Dallo scorso marzo un sanguinoso conflitto civile sta sconvolgendo l’Africa Centrale. Le vittime si contano a centinaia, ma nonostante interventi militari massicci anche da “mamma” Europa, gran parte di questo dramma rimane nel silenzio, un silenzio che per molti è intriso d’angoscia.

 

Chiamatelo Dieubenì. Il caso gli ha appiccicato addosso questo nome, perché non ha avuto la possibilità di una madre che glielo scegliesse.

Ha occhi puliti e po’ tristi come chi ha pianto troppo, un sorriso che ha fame e mani che amano il gioco. A scuola, finché si poteva andarci, era bravo, il migliore diceva, sorridendo, la maestra.

Gli piaceva socchiudere gli occhi per immaginare, quando ascoltava da qualcuno il racconto della neve e del mare che non ha mai potuto guardare.

Oggi gli occhi li chiude per non vedere. Perché la guerra è arrivata ad interrompere la sua infanzia, anche lì nell’orfanotrofio delle Figlie del Sacro cuore di Gesù, a Bimbo, vicino alla capitale, dove  abita con altri bambini, figli di nessuno come lui.
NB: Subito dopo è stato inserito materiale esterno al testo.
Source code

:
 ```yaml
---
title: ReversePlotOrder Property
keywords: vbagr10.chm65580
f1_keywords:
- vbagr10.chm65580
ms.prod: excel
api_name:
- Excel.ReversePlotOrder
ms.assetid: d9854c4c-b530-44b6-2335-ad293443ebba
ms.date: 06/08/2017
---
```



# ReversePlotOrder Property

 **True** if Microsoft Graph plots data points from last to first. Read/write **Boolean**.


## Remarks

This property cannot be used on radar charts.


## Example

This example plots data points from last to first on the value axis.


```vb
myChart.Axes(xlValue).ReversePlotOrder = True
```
Il suo paese si chiama Repubblica Centrafricana, lontana nel nome come nelle distanze, ed è sconvolta dal marzo 2013 da una pesante guerra civile. Una guerra intima, inquietante perché non la sa nessuno. Una mattanza indiscriminata che coinvolge tutti e che sembra ora precisarsi nel conflitto interreligioso che oppone cristiani a musulmani. Le milizie Selekà, a prevalenza islamica, dopo aver destituito nella scorsa primavera il presidente Francois Bozizè, hanno mandato avanti azioni di violenza indiscriminata, saccheggi, stupri e omicidi. Per contrastarle sono nate le milizie cristiane Anti balaka e in un attimo è stato conflitto civile. Per evitare che la situazione, già gravemente compromessa, precipitasse, la Francia, sempre sensibile alle sorti delle sue ex colonie, ha inviato un contingente di 1600 soldati a sostegno delle forze panafricane della Misca, composte da 3600 militari che presto saliranno a 6000. Ma nessuna operazione sembra sufficiente.
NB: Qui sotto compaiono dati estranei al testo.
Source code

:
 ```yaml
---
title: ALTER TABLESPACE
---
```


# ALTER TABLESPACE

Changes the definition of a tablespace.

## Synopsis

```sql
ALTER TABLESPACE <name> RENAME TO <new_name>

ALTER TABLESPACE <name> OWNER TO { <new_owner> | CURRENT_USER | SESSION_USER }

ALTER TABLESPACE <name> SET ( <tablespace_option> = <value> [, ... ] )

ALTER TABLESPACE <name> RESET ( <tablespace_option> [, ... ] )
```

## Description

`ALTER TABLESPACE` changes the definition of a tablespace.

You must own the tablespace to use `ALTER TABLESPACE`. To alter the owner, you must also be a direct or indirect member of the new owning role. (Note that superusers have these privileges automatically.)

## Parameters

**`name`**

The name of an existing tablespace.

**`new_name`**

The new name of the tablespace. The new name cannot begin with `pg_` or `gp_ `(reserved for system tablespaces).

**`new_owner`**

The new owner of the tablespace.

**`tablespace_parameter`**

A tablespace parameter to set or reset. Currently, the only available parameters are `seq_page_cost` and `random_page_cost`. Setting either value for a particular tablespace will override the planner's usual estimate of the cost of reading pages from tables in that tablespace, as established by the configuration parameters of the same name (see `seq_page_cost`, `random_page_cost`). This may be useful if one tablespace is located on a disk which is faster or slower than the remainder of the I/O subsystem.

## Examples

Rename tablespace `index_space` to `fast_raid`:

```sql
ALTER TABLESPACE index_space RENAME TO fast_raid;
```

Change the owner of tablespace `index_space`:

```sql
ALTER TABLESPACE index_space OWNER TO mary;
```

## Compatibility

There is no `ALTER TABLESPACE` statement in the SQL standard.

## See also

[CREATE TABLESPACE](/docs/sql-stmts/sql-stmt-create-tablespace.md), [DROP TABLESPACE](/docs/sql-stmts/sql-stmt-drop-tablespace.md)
Infatti oltre al numero sempre in aumento dei morti ufficiali e a quello sconosciuto dei tantissimi sepolti in fosse comuni, preoccupa il mezzo milione di profughi stipati in campi improvvisati, zuppi di fango dopo le piogge torrenziali delle ultime settimane.
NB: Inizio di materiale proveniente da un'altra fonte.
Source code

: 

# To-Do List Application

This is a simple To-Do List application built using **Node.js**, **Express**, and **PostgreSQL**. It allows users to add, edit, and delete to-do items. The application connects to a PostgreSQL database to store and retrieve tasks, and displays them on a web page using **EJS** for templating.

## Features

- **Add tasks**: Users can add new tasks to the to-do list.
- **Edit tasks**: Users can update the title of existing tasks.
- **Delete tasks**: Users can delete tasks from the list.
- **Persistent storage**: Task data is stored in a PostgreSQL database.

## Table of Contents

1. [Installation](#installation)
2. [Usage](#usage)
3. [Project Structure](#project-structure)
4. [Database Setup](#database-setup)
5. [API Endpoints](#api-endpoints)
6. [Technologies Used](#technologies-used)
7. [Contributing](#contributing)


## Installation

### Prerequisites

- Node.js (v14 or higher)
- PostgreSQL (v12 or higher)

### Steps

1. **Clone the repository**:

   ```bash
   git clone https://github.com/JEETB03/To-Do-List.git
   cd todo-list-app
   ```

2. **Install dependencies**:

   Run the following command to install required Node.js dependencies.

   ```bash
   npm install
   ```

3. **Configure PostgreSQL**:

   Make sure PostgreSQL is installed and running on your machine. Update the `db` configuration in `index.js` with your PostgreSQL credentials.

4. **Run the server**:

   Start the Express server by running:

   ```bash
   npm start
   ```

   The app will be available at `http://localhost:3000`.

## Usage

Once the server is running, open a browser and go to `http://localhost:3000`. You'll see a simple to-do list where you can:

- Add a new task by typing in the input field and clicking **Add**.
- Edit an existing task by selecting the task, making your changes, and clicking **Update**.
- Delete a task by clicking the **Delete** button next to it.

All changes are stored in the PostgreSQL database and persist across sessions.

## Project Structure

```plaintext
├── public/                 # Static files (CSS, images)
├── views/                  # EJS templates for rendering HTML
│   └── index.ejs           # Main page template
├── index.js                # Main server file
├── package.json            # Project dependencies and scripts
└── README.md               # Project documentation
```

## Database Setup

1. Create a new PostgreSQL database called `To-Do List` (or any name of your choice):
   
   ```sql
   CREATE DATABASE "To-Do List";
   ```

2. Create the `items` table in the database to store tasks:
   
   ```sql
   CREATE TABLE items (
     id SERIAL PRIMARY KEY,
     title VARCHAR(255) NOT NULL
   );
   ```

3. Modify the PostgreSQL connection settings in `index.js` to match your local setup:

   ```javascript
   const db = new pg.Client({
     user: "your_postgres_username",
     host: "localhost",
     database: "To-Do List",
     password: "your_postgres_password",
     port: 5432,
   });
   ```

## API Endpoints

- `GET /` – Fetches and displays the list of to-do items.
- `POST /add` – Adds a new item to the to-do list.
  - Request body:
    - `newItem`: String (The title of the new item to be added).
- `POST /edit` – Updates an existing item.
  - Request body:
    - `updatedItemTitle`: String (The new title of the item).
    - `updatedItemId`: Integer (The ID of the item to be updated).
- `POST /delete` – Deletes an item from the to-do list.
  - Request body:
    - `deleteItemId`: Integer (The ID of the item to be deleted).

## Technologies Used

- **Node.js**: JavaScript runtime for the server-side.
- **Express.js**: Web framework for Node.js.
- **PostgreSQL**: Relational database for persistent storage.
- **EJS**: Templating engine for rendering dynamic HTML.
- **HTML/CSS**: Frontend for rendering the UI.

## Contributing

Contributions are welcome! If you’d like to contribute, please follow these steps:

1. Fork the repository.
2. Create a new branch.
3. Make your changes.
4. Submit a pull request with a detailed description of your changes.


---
A Bangui, la capitale, la situazione è drammatica, con la totale assenza di ripari e di servizi igienici e con il razionamento sempre più spaventoso dei generi alimentari. L’associazione internazionale Medici senza Frontiere riferisce che molti  bambini dei campi profughi non mangiano da una settimana e prevede che saranno 13.500 i casi di malnutrizione entro l’anno. Ma l’appello che gli operatori umanitari della Ong francese e di Emergency muovono con più decisione alle Nazioni Unite è specialmente legato alla necessità di disarmo. Maceti, fucili e bastoni sono ormai nascosti in ogni abitazione, tra i vestiti della gente normale come tra quelli dei miliziani di Selekà che dopo le recentissime dimissioni dalla presidenza del loro capo, Michel Djotodia, si sono dati alla macchia. È facile intuire, infatti, come la rabbia e la frustrazione armate di coltello possano trasformarsi in violenza e incrementare il numero dei massacri.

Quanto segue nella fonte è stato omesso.